Miss Gibson returned and found me in a daze. She turned pale grey when I said, ‘Diaghilev’s been here and you’ve missed him.’
‘Golly!’ Miss Gibson was American.
I said, ‘Don’t worry. He promised to meet you here tomorrow at the same time. Perhaps you can find out what he thought of my work.’
I then carted my portfolio back to the Casa Petrarca, feeling rather dejected. Mrs Whish greeted me tactlessly, ‘Well, I’m afraid your holiday hasn’t been quite successful.’
It was all over; and in spite of disappointments it had been beautiful. Oh, but if only I were returning home with a job: if only I’d made some money! I felt squeamish: no success, and I’d taken twenty pounds from Daddy. Including Etretat, my holidays this year had cost fifty pounds.

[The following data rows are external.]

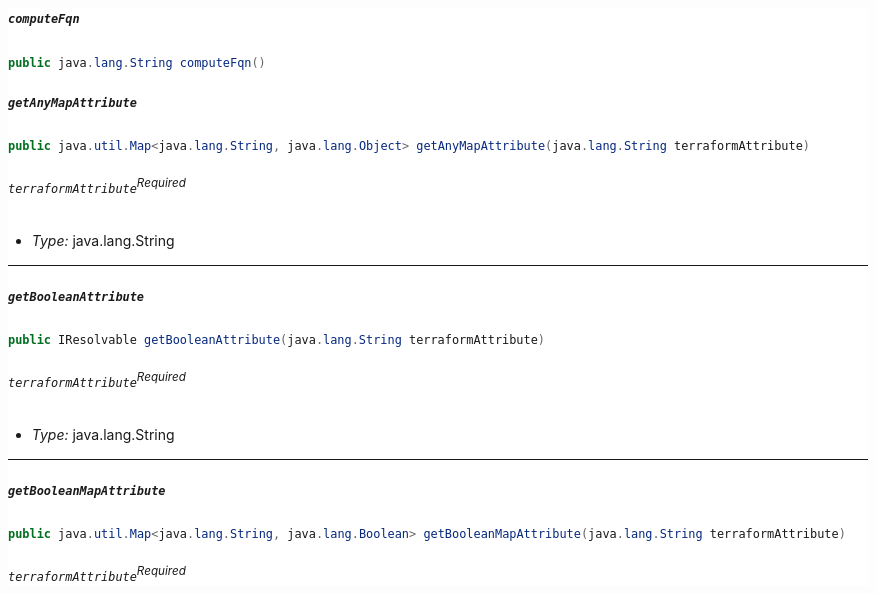 
##### `computeFqn` <a name="computeFqn" id="@cdktf/provider-snowflake.maskingPolicy.MaskingPolicySignatureColumnOutputReference.computeFqn"></a>

```java
public java.lang.String computeFqn()
```

##### `getAnyMapAttribute` <a name="getAnyMapAttribute" id="@cdktf/provider-snowflake.maskingPolicy.MaskingPolicySignatureColumnOutputReference.getAnyMapAttribute"></a>

```java
public java.util.Map<java.lang.String, java.lang.Object> getAnyMapAttribute(java.lang.String terraformAttribute)
```

###### `terraformAttribute`<sup>Required</sup> <a name="terraformAttribute" id="@cdktf/provider-snowflake.maskingPolicy.MaskingPolicySignatureColumnOutputReference.getAnyMapAttribute.parameter.terraformAttribute"></a>

- *Type:* java.lang.String

---

##### `getBooleanAttribute` <a name="getBooleanAttribute" id="@cdktf/provider-snowflake.maskingPolicy.MaskingPolicySignatureColumnOutputReference.getBooleanAttribute"></a>

```java
public IResolvable getBooleanAttribute(java.lang.String terraformAttribute)
```

###### `terraformAttribute`<sup>Required</sup> <a name="terraformAttribute" id="@cdktf/provider-snowflake.maskingPolicy.MaskingPolicySignatureColumnOutputReference.getBooleanAttribute.parameter.terraformAttribute"></a>

- *Type:* java.lang.String

---

##### `getBooleanMapAttribute` <a name="getBooleanMapAttribute" id="@cdktf/provider-snowflake.maskingPolicy.MaskingPolicySignatureColumnOutputReference.getBooleanMapAttribute"></a>

```java
public java.util.Map<java.lang.String, java.lang.Boolean> getBooleanMapAttribute(java.lang.String terraformAttribute)
```

###### `terraformAttribute`<sup>Required</sup> <a name="terraformAttribute" id="@cdktf/provider-snowflake.maskingPolicy.MaskingPolicySignatureColumnOutputReference.getBooleanMapAttribute.parameter.terraformAttribute"></a>
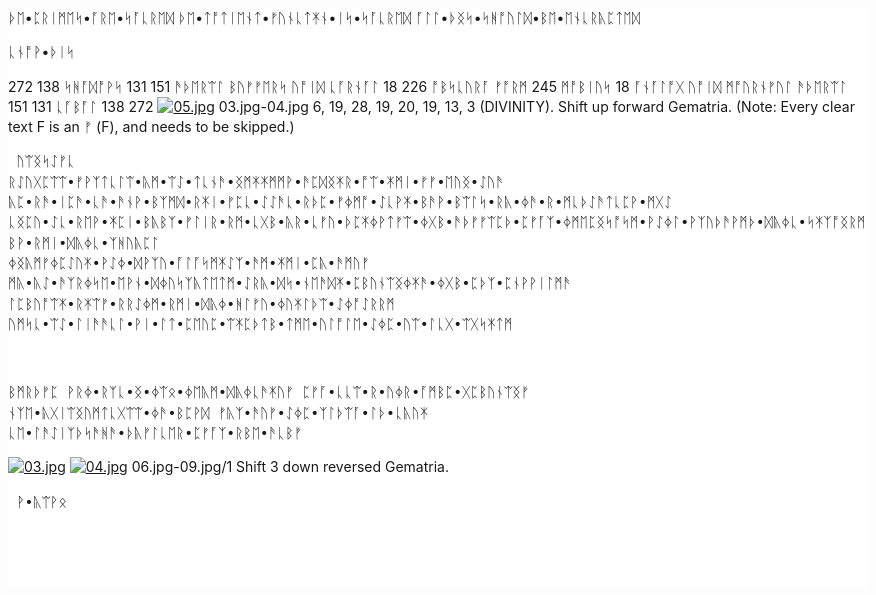 ᚦᛖ•ᛈᚱᛁᛗᛖᛋ•ᚪᚱᛖ•ᛋᚪᚳᚱᛖᛞ
ᚦᛖ•ᛏᚩᛏᛁᛖᚾᛏ•ᚠᚢᚾᚳᛏᛡᚾ•ᛁᛋ•ᛋᚪᚳᚱᛖᛞ
ᚪᛚᛚ•ᚦᛝᛋ•ᛋᚻᚩᚢᛚᛞ•ᛒᛖ•ᛖᚾᚳᚱᚣᛈᛏᛖᛞ

ᚳᚾᚩᚹ•ᚦᛁᛋ

272			138			ᛋᚻᚪᛞᚩᚹᛋ		131			151
ᚫᚦᛖᚱᛠᛚ		ᛒᚢᚠᚠᛖᚱᛋ		ᚢᚩᛁᛞ		ᚳᚪᚱᚾᚪᛚ		18
226			ᚩᛒᛋᚳᚢᚱᚪ		ᚠᚩᚱᛗ		245			ᛗᚩᛒᛁᚢᛋ
18			ᚪᚾᚪᛚᚩᚷ		ᚢᚩᛁᛞ		ᛗᚩᚢᚱᚾᚠᚢᛚ	ᚫᚦᛖᚱᛠᛚ
151			131			ᚳᚪᛒᚪᛚ		138			272
        </PRE>
      </td>
      <td>
<a href="../assets/2014/liber-primus-complete/05.jpg"><img src="../static/2014/liber-primus-complete/thumb.05.jpg" alt="05.jpg" class="img-thumbnail" style="height: 200px"></a>
      </td> 
    </tr>
    <tr>
      <td>03.jpg-04.jpg</td>
      <td align="center">6, 19, 28, 19, 20, 19, 13, 3 (DIVINITY). Shift up forward Gematria. (Note: Every clear text F is an ᚠ (F), and needs to be skipped.)</td>
      <td align="left">
        <PRE>
ᚢᛠᛝᛋᛇᚠᚳ
ᚱᛇᚢᚷᛈᛠᛠ•ᚠᚹᛉᛏᚳᛚᛠ•ᚣᛗ•ᛠᛇ•ᛏᚳᚾᚫ•ᛝᛗᛡᛡᛗᛗᚹ•ᚫᛈᛞᛝᛡᚱ•ᚩᛠ•ᛡᛗᛁ•ᚠᚠ•ᛖᚢᛝ•ᛇᚢᚫ
ᚣᛈ•ᚱᚫ•ᛁᛈᚫ•ᚳᚫ•ᚫᚾᚹ•ᛒᛉᛗᛞ•ᚱᛡᛁ•ᚠᛈᚳ•ᛇᛇᚫᚳ•ᚱᚦᛈ•ᚠᛄᛗᚩ•ᛇᚳᚹᛡ•ᛒᚫᚹ•ᛒᛠᛚᛋ•ᚱᚣ•ᛄᚫ•ᚱ•ᛗᚳᚦᛇᚫᛏᚳᛈᚹ•ᛗᚷᛇ
ᚳᛝᛈᚢ•ᛇᚳ•ᚱᛖᚹ•ᛡᛈᛁ•ᛒᚣᛒᛉ•ᚠᛚᛁᚱ•ᚱᛗ•ᚳᚷᛒ•ᚣᚱ•ᚳᚠᚢ•ᚦᛈᛡᛄᚹᛏᚠᛠ•ᛄᚷᛒ•ᚫᚦᚠᚠᛠᛈᚦ•ᛈᚠᚪᛉ•ᛄᛗᛖᛈᛝᛋᚩᛋᛗ•ᚹᛇᛄᛚ•ᚹᛉᚢᚦᚫᚹᛗᚦ•ᛞᚣᛄᚳ•ᛋᛡᛉᚩᛝᚱᛗᛒᚹ•ᚱᛗᛁ•ᛞᚣᛄᚳ•ᛉᚻᚢᚣᛈᛚ
ᛄᛝᚣᛗᚠᛄᛈᛇᚢᛡ•ᚹᛇᛄ•ᛞᚹᛉᚢ•ᚪᛚᚪᛋᛗᛡᛇᛉ•ᚫᛗ•ᛡᛗᛁ•ᛈᚣ•ᚫᛗᚢᚠ
ᛗᚣ•ᚣᛇ•ᚫᛉᚱᛄᛋᛖ•ᛖᚹᚾ•ᛞᛄᚢᛋᛉᚣᛏᛖᛏᛗ•ᛇᚱᚣ•ᛞᛋ•ᚾᛖᚫᛞᛡ•ᛈᛒᚢᚾᛠᛝᛄᛡᚫ•ᛄᚷᛒ•ᛈᚦᛉ•ᛈᚾᚹᚹᛁᛚᛗᚫ
ᛚᛈᛒᚢᚩᛠᛡ•ᚱᛡᛠᚠ•ᚱᚱᛇᛄᛗ•ᚱᛗᛁ•ᛞᚣᛄ•ᚻᛚᚠᚢ•ᛄᚢᛡᛚᚦᛠ•ᛇᛄᚩᛇᚱᚱᛗ
ᚢᛗᛋᚳ•ᛠᛇ•ᛚᛁᚫᚫᚳᛚ•ᚹᛁ•ᛚᛏ•ᛈᛖᚢᛈ•ᛠᛡᛈᚦᛏᛒ•ᛏᛗᛖ•ᚢᛚᚩᛚᛖ•ᛇᛄᛈ•ᚢᛠ•ᛚᚳᚷ•ᛠᚷᛋᛡᛏᛗ

ᛒᛗᚱᚦᚠᛈ
ᚹᚱᛄ•ᚱᛉᚳ•ᛝ•ᛄᛠᛟ•ᛄᛖᚣᛗ•ᛞᚣᛄᚳᚫᛡᚢᚠ
ᛈᚠᚪ•ᚳᚳᛠ•ᚱ•ᚢᛄᚱ•ᚪᛗᛒᛈ•ᚷᛈᛒᚢᚾᛠᛝᚠ
ᚾᛉᛖ•ᚣᚷᛁᛠᛝᚢᛗᛏᚳᚷᛠᛠ•ᛄᚫ•ᛒᛈᚹᛞ
ᚠᚣᛉ•ᚫᚢᚠ•ᛇᛄᛈ•ᛉᛚᚦᛠᚪ•ᛚᚦ•ᚳᚣᚢᛡ
ᚳᛖ•ᛚᚫᛇᛁᛉᚦᛋᚫᚻᚫ•ᚦᚣᚠᛚᚳᛖᚱ•ᛈᚠᚪᛉ•ᚱᛒᛖ•ᚫᚳᛒᚠ
        </PRE>
      </td>
      <td>
<a href="../assets/2014/liber-primus-complete/03.jpg"><img src="../static/2014/liber-primus-complete/thumb.03.jpg" alt="03.jpg" class="img-thumbnail" style="height: 200px"></a>
<a href="../assets/2014/liber-primus-complete/04.jpg"><img src="../static/2014/liber-primus-complete/thumb.04.jpg" alt="04.jpg" class="img-thumbnail" style="height: 200px"></a>
      </td> 
    </tr>
    <tr>
      <td>06.jpg-09.jpg/1</td>
      <td align="center">Shift 3 down reversed Gematria.</td>
      <td align="left">
        <PRE>
ᚹ•ᚣᛠᚹᛟ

I took a gondola to the railway station — such a beautiful station, unlike most. The gondolier tried to rob me. The fare from the Casa Petrarca to the station should have been twelve lire. I gave him twenty-five as I felt particularly kind to Venice. But he pretended that was not enough: he wanted fifty! I felt alarmed, weakly gave another ten to his delight, and boarded the overflowing train to return to — what?
Part VI: Charmouth, 1926
September 6th, 61 Sussex Gardens
Since my return, the subject of Schmiegelow’s office has never been mentioned. It would only be weakness if I went back there. Schmiegelow doesn’t want me, anyway: I’m no use to him, and so it’s a complete waste of both our time. In any case, I felt determined not to go to his office today, even if I had to begin again tomorrow.